Task goal —
Copy out all lines in the data below containing the string "documentclass".

Available data —

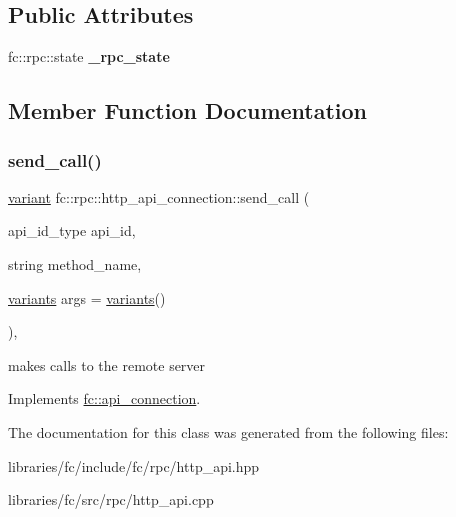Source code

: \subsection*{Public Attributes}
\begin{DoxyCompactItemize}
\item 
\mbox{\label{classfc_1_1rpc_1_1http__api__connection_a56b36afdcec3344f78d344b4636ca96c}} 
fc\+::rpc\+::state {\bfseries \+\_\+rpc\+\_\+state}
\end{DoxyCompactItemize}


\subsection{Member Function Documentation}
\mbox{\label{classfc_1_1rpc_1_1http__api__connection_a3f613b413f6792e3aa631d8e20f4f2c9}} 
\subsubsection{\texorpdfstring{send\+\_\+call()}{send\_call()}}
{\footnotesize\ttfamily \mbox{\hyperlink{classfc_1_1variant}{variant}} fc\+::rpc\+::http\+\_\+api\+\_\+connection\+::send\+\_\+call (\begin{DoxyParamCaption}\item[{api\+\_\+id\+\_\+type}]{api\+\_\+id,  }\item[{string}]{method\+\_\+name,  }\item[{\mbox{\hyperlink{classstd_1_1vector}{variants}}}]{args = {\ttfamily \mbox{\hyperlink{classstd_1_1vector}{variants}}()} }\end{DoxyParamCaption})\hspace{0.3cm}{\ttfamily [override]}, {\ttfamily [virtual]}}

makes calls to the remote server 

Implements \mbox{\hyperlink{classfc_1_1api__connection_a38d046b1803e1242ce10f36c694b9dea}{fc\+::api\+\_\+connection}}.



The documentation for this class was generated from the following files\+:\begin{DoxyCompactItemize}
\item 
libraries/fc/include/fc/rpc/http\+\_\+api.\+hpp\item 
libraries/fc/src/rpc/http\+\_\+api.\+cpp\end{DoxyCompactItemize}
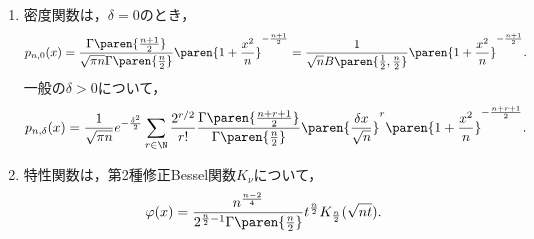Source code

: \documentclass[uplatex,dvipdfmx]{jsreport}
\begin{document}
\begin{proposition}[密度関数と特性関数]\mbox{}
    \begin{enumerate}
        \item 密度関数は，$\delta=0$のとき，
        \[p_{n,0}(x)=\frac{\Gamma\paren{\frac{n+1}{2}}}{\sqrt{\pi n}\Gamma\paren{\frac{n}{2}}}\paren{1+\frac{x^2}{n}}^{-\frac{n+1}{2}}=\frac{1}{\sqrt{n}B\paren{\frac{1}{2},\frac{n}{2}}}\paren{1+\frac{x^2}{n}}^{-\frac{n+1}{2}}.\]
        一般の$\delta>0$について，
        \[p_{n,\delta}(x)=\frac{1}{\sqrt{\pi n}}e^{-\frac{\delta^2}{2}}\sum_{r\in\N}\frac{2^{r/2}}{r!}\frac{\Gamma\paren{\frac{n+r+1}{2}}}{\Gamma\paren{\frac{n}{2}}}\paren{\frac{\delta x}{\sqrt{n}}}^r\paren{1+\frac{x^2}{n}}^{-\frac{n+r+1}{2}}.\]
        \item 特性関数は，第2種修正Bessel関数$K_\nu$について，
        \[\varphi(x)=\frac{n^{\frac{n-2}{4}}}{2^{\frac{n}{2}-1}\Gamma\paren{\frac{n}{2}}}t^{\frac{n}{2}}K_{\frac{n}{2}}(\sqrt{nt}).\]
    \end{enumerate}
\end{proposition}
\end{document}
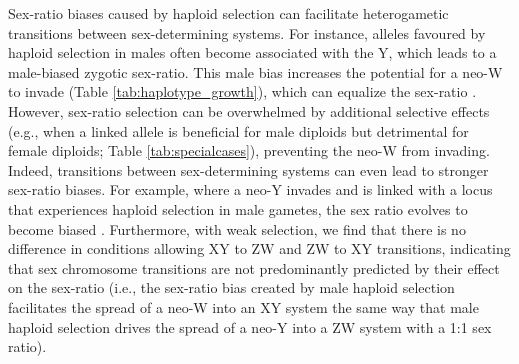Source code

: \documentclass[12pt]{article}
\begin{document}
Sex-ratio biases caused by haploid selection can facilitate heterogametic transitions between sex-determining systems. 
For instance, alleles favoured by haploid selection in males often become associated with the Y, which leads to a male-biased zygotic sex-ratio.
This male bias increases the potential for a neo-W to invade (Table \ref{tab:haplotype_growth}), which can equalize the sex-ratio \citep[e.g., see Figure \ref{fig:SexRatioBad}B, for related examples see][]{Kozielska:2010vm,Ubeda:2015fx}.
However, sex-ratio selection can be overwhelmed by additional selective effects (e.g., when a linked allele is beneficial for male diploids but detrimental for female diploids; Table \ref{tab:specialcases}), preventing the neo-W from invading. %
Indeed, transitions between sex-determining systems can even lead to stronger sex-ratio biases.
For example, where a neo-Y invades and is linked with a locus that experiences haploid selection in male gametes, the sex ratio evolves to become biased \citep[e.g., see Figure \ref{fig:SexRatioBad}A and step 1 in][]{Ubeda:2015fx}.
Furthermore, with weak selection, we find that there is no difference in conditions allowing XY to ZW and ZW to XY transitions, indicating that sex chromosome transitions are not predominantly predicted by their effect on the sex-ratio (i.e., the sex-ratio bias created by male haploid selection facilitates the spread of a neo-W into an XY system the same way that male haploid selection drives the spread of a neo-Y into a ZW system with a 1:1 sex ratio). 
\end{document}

Solution to this task —
: \documentclass[uplatex,dvipdfmx]{jsreport}
: \documentclass[12pt]{article}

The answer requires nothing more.